What needs to be done:
If a line below contains the string "subsubsection", copy it out.

Material shown:
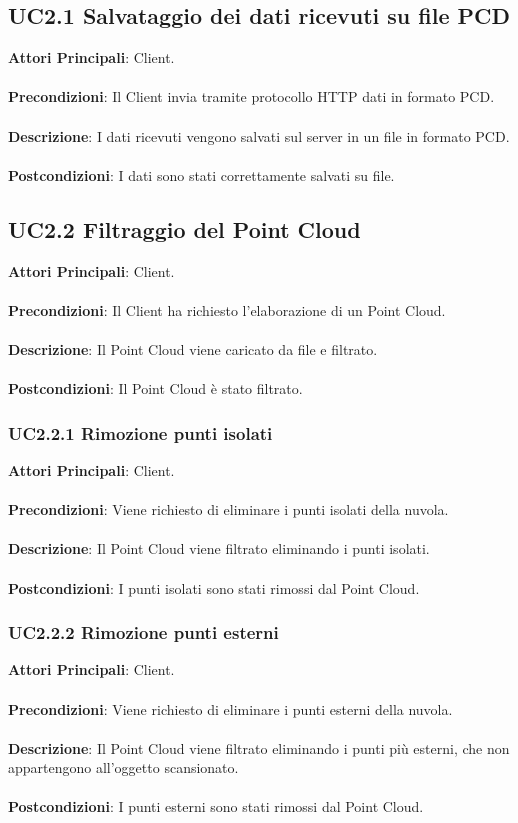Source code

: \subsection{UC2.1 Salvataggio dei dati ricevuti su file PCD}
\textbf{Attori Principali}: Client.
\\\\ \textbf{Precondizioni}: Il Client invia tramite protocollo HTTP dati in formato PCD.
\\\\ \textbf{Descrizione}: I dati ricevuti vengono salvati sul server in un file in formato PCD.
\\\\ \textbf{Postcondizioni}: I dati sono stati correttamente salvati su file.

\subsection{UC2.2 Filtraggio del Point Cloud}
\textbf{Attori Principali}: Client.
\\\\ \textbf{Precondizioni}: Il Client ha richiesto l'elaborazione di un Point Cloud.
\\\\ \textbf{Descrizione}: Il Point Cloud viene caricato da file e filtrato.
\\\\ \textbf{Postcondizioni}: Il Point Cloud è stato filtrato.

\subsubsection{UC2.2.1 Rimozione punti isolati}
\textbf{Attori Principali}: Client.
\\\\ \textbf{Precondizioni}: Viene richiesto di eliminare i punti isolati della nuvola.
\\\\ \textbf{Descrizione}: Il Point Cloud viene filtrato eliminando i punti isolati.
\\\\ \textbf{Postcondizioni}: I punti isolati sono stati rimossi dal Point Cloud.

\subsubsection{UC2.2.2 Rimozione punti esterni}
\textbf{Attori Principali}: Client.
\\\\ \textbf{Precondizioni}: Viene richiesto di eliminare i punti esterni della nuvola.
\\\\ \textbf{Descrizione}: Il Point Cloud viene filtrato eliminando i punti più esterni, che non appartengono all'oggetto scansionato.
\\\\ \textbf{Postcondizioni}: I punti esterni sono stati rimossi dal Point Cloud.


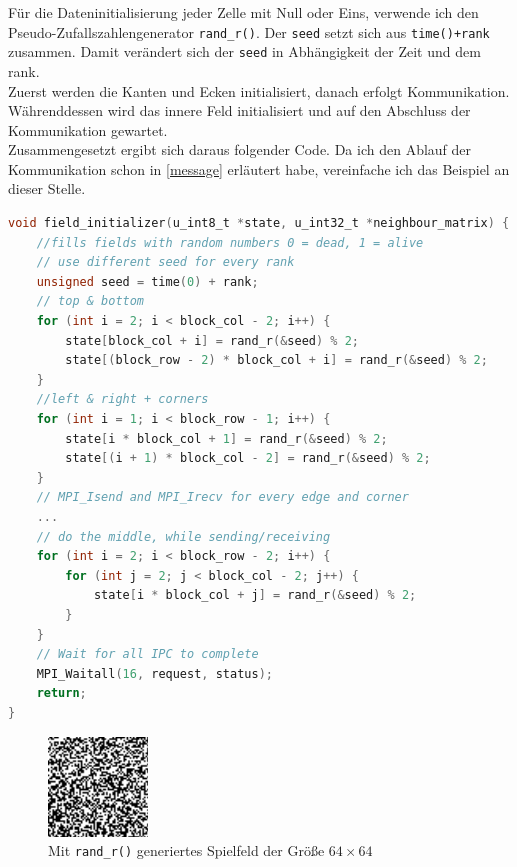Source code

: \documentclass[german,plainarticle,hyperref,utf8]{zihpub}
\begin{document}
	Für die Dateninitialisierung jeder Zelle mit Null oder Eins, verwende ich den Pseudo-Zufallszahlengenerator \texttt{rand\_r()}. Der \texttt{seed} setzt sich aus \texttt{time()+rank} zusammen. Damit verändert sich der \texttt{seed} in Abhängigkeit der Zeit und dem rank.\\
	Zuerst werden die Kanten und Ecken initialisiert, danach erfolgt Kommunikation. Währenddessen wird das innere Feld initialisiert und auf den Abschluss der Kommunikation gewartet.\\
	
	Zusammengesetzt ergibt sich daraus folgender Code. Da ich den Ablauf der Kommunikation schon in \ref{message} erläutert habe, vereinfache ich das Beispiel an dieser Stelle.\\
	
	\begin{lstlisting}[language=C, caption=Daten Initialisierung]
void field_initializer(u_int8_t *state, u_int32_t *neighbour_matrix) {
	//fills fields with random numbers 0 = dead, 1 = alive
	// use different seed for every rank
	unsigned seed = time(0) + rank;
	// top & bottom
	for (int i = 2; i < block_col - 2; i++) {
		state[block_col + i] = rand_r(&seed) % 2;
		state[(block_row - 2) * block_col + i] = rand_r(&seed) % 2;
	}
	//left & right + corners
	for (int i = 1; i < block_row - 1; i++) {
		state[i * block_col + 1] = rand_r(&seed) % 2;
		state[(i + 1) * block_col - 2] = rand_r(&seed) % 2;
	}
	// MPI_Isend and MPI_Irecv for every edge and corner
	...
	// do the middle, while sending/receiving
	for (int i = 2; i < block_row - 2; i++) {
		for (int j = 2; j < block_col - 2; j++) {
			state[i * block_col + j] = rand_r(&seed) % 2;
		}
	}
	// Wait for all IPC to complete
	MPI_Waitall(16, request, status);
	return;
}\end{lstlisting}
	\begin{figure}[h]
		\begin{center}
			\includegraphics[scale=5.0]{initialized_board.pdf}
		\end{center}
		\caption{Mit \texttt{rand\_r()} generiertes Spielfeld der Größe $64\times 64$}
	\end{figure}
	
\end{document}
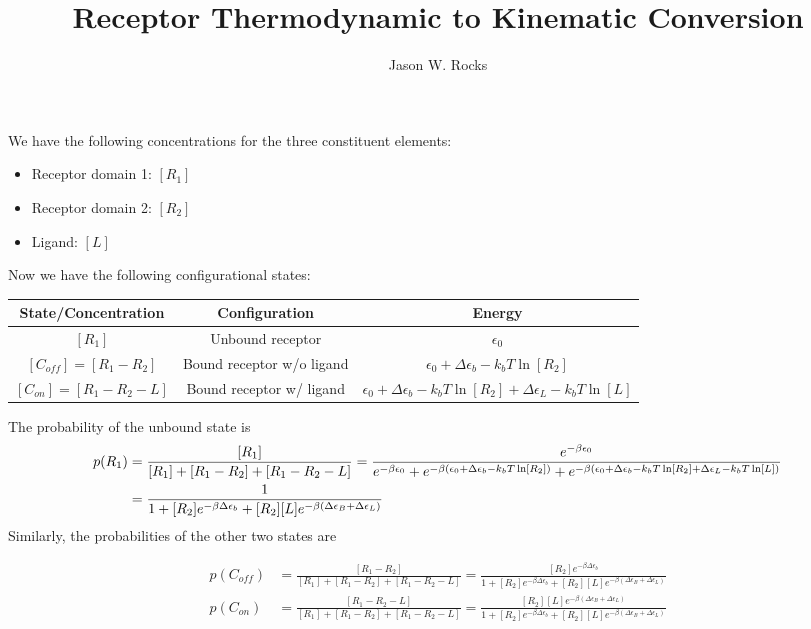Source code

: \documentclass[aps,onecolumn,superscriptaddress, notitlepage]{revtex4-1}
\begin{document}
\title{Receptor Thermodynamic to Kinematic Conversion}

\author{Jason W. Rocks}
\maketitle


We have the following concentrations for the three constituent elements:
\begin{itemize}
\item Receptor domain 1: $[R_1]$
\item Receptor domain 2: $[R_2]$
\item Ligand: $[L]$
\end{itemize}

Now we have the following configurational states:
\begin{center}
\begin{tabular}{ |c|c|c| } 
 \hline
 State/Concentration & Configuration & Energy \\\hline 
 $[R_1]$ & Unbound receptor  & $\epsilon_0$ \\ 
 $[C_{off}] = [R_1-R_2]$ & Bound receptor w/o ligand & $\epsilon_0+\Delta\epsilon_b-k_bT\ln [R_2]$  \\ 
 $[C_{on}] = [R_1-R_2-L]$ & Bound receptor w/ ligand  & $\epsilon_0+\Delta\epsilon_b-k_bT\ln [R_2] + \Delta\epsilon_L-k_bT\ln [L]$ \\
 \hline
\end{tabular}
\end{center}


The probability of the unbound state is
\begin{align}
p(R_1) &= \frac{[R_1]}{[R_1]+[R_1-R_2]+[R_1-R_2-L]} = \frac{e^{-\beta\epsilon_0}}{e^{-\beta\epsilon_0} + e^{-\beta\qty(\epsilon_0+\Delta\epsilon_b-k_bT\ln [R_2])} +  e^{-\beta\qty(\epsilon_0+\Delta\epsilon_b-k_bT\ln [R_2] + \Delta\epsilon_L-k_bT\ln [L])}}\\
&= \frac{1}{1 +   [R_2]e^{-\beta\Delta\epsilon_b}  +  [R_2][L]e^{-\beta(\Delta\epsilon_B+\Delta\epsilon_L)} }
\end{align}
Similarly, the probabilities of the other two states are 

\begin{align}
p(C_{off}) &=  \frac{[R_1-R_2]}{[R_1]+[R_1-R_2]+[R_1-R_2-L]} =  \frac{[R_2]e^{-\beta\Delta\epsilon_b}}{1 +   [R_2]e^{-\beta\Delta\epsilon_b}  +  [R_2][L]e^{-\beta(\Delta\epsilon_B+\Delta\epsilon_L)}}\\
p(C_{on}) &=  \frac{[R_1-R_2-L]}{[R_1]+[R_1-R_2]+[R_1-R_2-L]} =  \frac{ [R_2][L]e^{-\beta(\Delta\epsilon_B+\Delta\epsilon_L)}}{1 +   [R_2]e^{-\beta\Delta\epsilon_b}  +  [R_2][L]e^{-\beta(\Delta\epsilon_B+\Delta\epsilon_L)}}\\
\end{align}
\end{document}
* * *
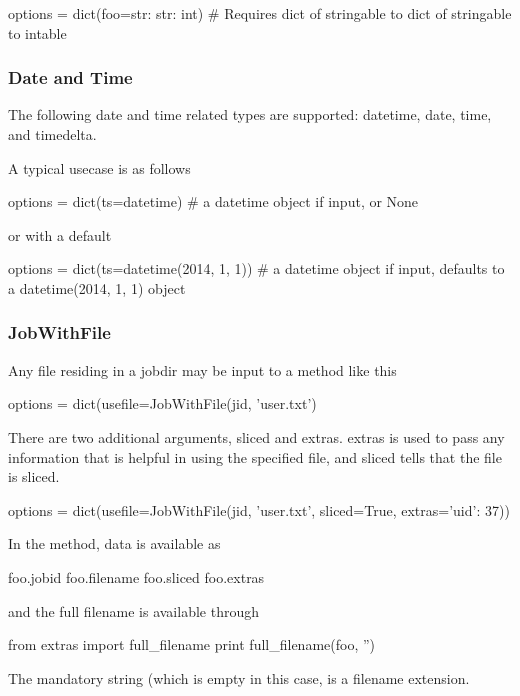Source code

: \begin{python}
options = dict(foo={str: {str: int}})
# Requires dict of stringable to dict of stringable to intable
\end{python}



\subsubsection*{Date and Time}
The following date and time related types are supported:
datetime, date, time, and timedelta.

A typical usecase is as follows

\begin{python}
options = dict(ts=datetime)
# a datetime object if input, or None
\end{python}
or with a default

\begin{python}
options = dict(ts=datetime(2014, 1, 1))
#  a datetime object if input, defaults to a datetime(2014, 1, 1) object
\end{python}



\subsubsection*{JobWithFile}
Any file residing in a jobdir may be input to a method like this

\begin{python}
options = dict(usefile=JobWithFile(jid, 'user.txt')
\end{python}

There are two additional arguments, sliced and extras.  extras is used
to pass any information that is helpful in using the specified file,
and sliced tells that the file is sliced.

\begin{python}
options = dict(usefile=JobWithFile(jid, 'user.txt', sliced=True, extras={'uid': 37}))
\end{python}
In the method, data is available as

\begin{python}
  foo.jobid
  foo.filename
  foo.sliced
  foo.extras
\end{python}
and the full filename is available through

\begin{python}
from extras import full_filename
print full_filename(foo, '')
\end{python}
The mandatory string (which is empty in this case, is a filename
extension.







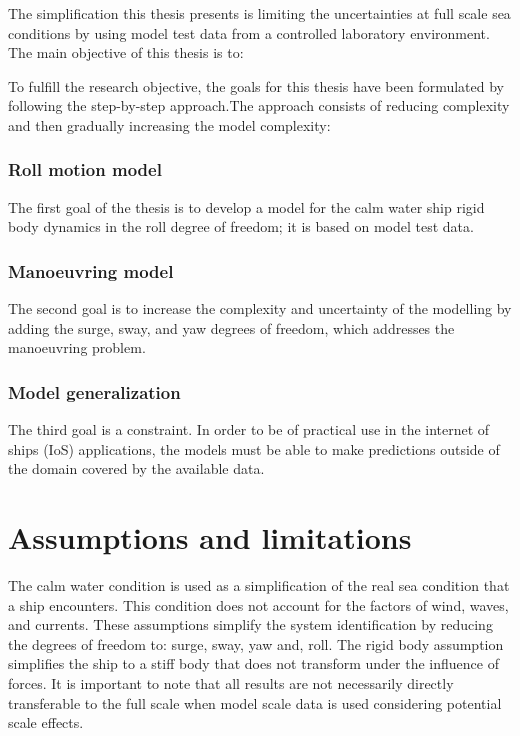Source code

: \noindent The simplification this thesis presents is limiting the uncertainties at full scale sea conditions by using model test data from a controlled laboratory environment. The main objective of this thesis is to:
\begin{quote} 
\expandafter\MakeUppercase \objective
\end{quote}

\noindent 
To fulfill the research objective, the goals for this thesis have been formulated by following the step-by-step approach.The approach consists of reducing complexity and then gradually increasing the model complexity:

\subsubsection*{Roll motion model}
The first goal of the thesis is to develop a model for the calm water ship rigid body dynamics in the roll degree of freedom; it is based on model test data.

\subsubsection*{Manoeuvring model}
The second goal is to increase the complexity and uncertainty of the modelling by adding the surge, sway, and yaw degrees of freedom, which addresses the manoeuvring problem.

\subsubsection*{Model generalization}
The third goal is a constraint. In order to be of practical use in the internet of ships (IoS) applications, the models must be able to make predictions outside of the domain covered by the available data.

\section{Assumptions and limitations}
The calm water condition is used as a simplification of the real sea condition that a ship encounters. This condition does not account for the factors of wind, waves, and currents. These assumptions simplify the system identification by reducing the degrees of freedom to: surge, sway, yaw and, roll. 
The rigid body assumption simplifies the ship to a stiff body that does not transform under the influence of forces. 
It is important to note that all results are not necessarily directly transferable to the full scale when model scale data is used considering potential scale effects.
---
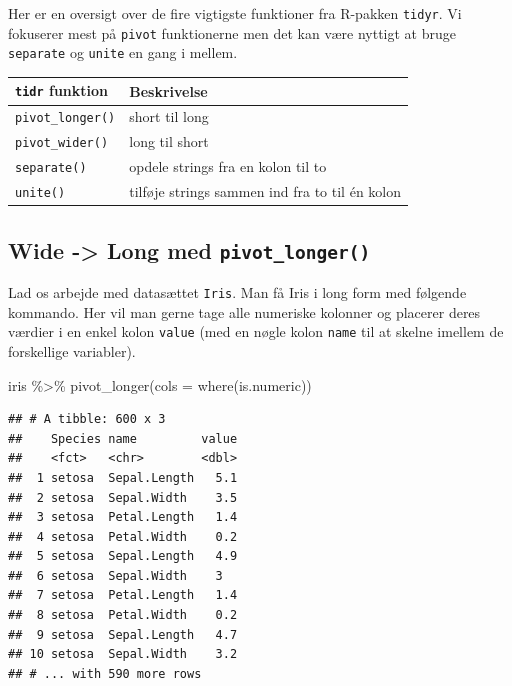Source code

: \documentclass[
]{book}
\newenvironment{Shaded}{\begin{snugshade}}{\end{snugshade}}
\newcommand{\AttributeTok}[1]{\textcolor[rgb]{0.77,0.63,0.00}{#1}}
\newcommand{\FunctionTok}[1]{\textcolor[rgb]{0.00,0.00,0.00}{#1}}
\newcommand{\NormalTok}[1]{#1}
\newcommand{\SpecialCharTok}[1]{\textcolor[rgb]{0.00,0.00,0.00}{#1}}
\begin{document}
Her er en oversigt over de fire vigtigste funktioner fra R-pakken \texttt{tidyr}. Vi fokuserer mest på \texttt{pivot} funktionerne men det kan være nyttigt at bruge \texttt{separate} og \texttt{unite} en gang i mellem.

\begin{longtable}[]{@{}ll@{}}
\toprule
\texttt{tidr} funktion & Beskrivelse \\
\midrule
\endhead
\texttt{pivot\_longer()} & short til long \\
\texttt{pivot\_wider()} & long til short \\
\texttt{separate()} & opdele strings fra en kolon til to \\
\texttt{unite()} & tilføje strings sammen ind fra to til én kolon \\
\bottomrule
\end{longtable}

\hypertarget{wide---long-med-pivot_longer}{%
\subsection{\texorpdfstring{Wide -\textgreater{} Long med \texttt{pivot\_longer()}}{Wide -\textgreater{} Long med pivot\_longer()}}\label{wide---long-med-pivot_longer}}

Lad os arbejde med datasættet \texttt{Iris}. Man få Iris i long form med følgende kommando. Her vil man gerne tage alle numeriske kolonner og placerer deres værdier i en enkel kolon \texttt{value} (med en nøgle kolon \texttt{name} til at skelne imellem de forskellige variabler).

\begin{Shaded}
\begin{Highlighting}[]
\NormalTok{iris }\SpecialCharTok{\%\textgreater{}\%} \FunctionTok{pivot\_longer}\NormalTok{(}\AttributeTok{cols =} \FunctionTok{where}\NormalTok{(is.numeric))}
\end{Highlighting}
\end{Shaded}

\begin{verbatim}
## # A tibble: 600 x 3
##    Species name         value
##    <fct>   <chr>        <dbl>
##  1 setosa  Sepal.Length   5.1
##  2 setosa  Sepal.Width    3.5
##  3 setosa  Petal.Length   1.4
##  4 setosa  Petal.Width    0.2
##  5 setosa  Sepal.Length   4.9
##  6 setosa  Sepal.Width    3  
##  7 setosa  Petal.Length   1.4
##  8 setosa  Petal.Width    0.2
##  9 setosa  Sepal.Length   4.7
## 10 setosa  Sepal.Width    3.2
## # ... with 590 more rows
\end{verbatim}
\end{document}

Output of the exercise:
\subsubsection{UC2.2.1 Rimozione punti isolati}
\subsubsection{UC2.2.2 Rimozione punti esterni}
\subsubsection*{Date and Time}
\subsubsection*{JobWithFile}
\subsubsection*{Roll motion model}
\subsubsection*{Manoeuvring model}
\subsubsection*{Model generalization}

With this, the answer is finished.